I know how Bob Costas is feeling today…

He’s exhausted. And relieved. And probably at least a bit sad.

I know this (or I have a pretty good idea, at least) because in 1996 I worked at the Summer Olympics in Atlanta.

How I (and many other college students) got the opportunity is a bit of a long story. The short version is my college was part of the Host Broadcast Training Program, which trained hundreds of college students to work at the Games. There is a similar program in Beijing (which my college professor is heading up, if I recall correctly). You can learn more about the program here. (A college friend of mine is photographed here under “audio assistant.”) [Hyperlinks removed 7/22/12 to remove dead links.]

I was hired as an archivist/librarian, and on July 1, 1996, as a rising college senior, I reported to the International Broadcast Center in downtown Atlanta for my first day of work.

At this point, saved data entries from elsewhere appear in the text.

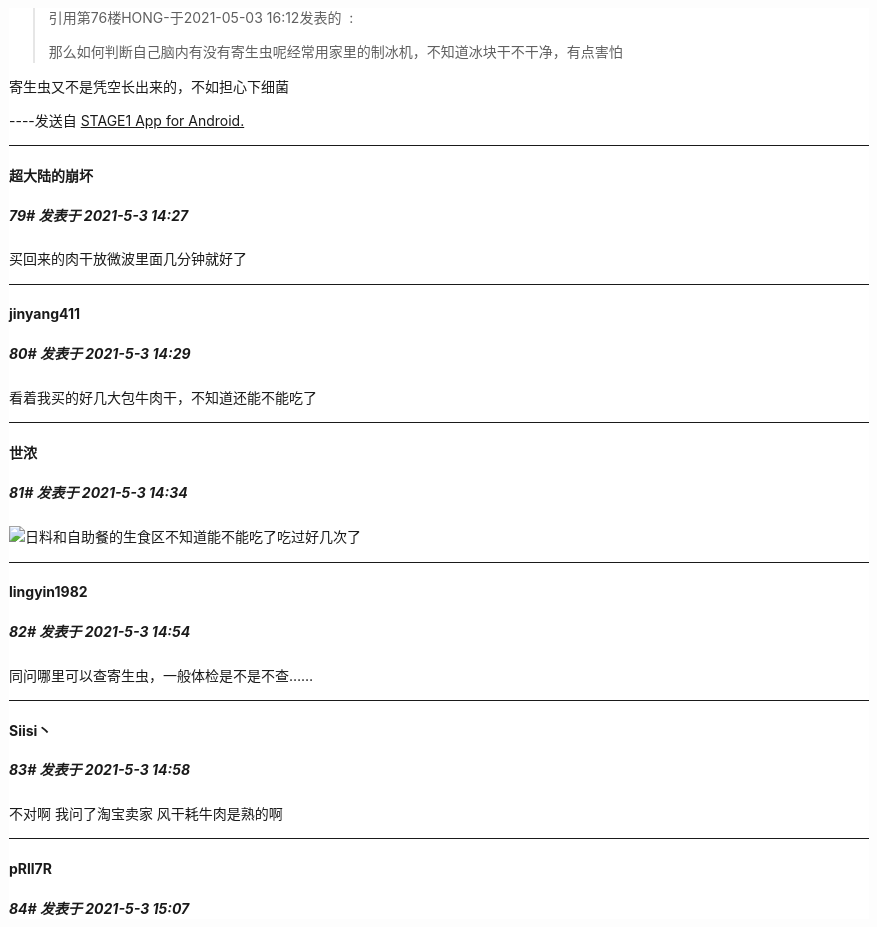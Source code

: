 
<blockquote>引用第76楼HONG-于2021-05-03 16:12发表的  :

那么如何判断自己脑内有没有寄生虫呢经常用家里的制冰机，不知道冰块干不干净，有点害怕</blockquote>
寄生虫又不是凭空长出来的，不如担心下细菌


----发送自 [STAGE1 App for Android.](http://stage1.5j4m.com/?1.37)


*****

####  超大陆的崩坏  
##### 79#       发表于 2021-5-3 14:27


买回来的肉干放微波里面几分钟就好了


*****

####  jinyang411  
##### 80#       发表于 2021-5-3 14:29


看着我买的好几大包牛肉干，不知道还能不能吃了


*****

####  世浓  
##### 81#       发表于 2021-5-3 14:34


<img src="https://static.saraba1st.com/image/smiley/face2017/037.png" referrerpolicy="no-referrer">日料和自助餐的生食区不知道能不能吃了吃过好几次了


*****

####  lingyin1982  
##### 82#       发表于 2021-5-3 14:54


同问哪里可以查寄生虫，一般体检是不是不查……


*****

####  Siisi丶  
##### 83#       发表于 2021-5-3 14:58


不对啊 我问了淘宝卖家 风干耗牛肉是熟的啊


*****

####  pRll7R  
##### 84#       发表于 2021-5-3 15:07
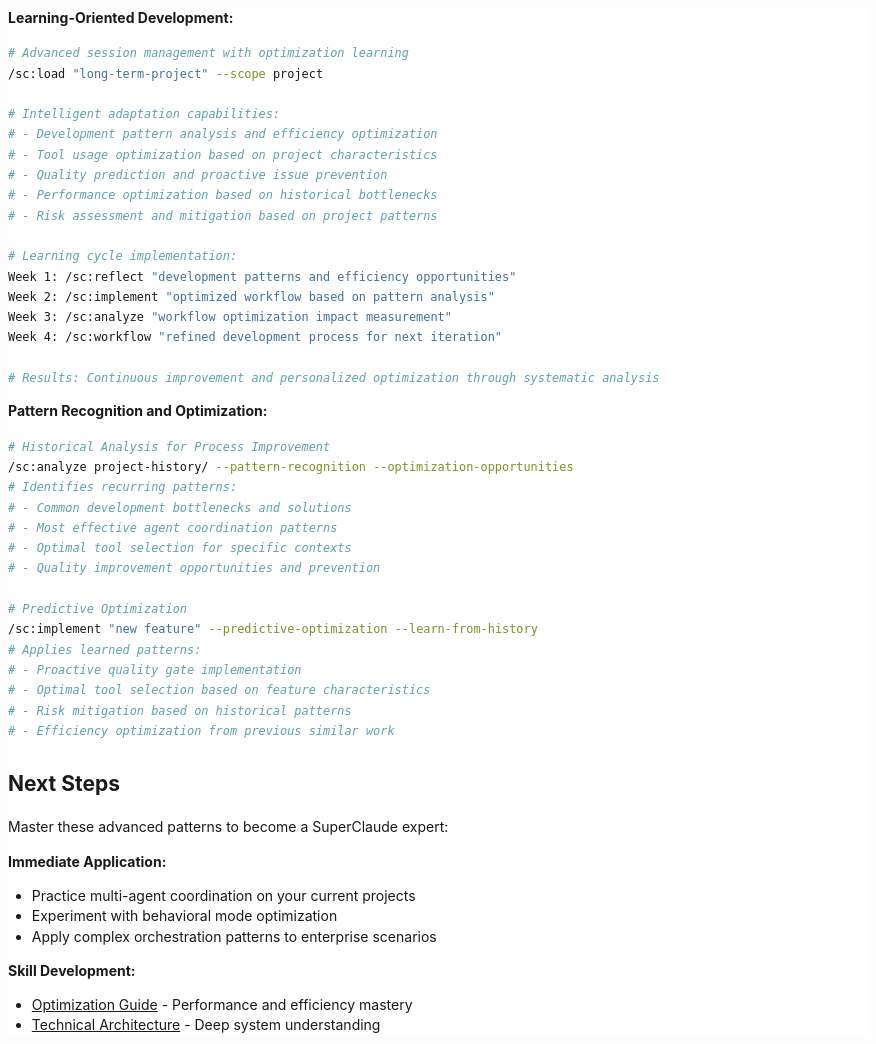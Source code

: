 **Learning-Oriented Development:**
```bash
# Advanced session management with optimization learning
/sc:load "long-term-project" --scope project

# Intelligent adaptation capabilities:
# - Development pattern analysis and efficiency optimization
# - Tool usage optimization based on project characteristics  
# - Quality prediction and proactive issue prevention
# - Performance optimization based on historical bottlenecks
# - Risk assessment and mitigation based on project patterns

# Learning cycle implementation:
Week 1: /sc:reflect "development patterns and efficiency opportunities"
Week 2: /sc:implement "optimized workflow based on pattern analysis"
Week 3: /sc:analyze "workflow optimization impact measurement"
Week 4: /sc:workflow "refined development process for next iteration"

# Results: Continuous improvement and personalized optimization through systematic analysis
```

**Pattern Recognition and Optimization:**
```bash
# Historical Analysis for Process Improvement
/sc:analyze project-history/ --pattern-recognition --optimization-opportunities
# Identifies recurring patterns:
# - Common development bottlenecks and solutions
# - Most effective agent coordination patterns
# - Optimal tool selection for specific contexts
# - Quality improvement opportunities and prevention

# Predictive Optimization
/sc:implement "new feature" --predictive-optimization --learn-from-history
# Applies learned patterns:
# - Proactive quality gate implementation
# - Optimal tool selection based on feature characteristics
# - Risk mitigation based on historical patterns
# - Efficiency optimization from previous similar work
```

## Next Steps

Master these advanced patterns to become a SuperClaude expert:

**Immediate Application:**
- Practice multi-agent coordination on your current projects
- Experiment with behavioral mode optimization
- Apply complex orchestration patterns to enterprise scenarios

**Skill Development:**
- [Optimization Guide](./optimization-guide.md) - Performance and efficiency mastery
- [Technical Architecture](../Developer-Guide/technical-architecture.md) - Deep system understanding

For the next 35 days, I worked for Atlanta Olympic Broadcasting, which was responsible for providing feeds of every Olympic event to rights-holding broadcasters. (In the United States, the rights-holding broadcaster was NBC. CBC was the rights-holding broadcaster in Canada.) I know NBC and other rights-holding broadcasters bring their own cameras/personnel, etc., but a lot of what you see on NBC (in 1996 and in Beijing) comes from the official broadcasting outfit (aptly called Beijing Olympic Broadcasting in 2008).

One of the first things I did was put the finishing touches on a manual. (I’ve been an editing nerd forever. The book was “done” when we started work, but after I saw a few typos, my boss said I could clean it up a bit.)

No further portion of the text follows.